We have a dedicated team that meets monthly to discuss progress, plan fundraising events, and plan annual trips to visit the school site and facilitate discussion among our partners.
Our board had grown over the years and represents a variety of stakeholders in the project.
Board of Directors
The members of the Board come from a variety of backgrounds, each with gifts uniquely fitted to advance the vision and goals of AEP. Each of these busy men and women serve willingly and on a volunteer basis, because they believe passionately in AEP's vision.
- Don Ghostlaw, President
- Elaine Chagnon, Education
- The Rev. Peter Dewberry
- Angela Dimezza
- Paul Frank
- Barbara Hoff, Secretary
- The Rev. Amjad Samuel
- Robert Chagnon, Treasurer
Our goal is to build partnerships with community leaders and organizations, for the purpose of establishing co-educational primary-secondary schools, which provide high quality education for young people. The policy of schools is to provide education regardless of gender, religious affiliation or ethnic background. This education will provide the tools to successfully complete the West African Examinations Council exams and open a gateway to further education and career opportunities.

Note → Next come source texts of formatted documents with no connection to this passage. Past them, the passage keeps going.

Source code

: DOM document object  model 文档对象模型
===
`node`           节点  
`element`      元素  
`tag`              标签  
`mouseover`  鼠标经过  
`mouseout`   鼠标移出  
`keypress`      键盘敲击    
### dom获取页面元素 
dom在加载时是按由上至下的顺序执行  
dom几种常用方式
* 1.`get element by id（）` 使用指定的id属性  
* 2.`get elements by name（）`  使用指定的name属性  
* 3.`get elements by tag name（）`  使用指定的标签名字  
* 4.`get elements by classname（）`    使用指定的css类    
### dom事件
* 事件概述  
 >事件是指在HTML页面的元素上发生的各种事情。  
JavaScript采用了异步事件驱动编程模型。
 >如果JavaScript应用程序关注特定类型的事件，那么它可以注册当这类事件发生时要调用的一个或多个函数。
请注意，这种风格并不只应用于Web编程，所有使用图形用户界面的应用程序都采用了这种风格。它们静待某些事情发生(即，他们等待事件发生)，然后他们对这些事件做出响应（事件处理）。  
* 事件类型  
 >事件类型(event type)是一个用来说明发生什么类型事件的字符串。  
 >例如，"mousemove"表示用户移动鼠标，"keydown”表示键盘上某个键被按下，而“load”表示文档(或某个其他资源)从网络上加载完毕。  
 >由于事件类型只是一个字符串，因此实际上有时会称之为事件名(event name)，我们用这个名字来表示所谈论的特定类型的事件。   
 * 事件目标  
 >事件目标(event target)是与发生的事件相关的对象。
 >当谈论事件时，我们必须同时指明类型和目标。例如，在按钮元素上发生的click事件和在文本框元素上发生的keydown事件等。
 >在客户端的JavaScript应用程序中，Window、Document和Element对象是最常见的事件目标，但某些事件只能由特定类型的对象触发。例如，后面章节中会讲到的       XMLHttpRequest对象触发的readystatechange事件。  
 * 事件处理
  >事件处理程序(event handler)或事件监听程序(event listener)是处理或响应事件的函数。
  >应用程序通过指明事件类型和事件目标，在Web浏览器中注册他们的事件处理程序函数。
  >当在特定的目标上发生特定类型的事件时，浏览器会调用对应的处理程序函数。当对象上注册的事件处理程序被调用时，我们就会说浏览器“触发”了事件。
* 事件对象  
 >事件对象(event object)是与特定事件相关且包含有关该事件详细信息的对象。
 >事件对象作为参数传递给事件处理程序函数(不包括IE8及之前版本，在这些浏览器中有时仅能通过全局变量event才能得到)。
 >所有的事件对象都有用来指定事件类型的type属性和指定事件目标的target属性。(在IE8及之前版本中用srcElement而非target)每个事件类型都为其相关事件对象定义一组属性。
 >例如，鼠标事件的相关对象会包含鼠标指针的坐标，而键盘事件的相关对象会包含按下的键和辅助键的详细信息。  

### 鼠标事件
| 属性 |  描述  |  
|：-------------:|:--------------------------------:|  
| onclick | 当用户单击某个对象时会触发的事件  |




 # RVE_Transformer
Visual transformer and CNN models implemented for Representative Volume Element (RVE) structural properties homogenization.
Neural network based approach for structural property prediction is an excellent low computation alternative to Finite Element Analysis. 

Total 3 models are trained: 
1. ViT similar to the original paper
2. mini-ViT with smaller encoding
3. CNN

Our vision is to prepare and equip a future generation of leaders by ensuring that education will be accessible to all and free of the gender, ethnic and religious tensions that plague Nigerian society. Such an education will foster understanding and cooperation among students of all backgrounds and promote peace and reconciliation.
A friend from Nigeria who had previously studied in the Hartford, Connecticut area, approached us with a vision- to construct a co-educational secondary school so primary students might continue their education. The mission of the school would be to provide a high quality education for young people from all backgrounds, regardless of gender, religious or ethnic background.
It is important to understand that in northern Nigeria, cultural and religious differences make equal access to education difficult, so construction of a secondary school was a bold move.
While a large tract of land had been purchased, a lack of funding made it impossible to proceed- so an initial vision resulted in a trip for a feasibility study.
A small group traveled to Nigeria in February of 2009 to investigate, plan, and strategize. Together with our new partners, a plan of action was generated.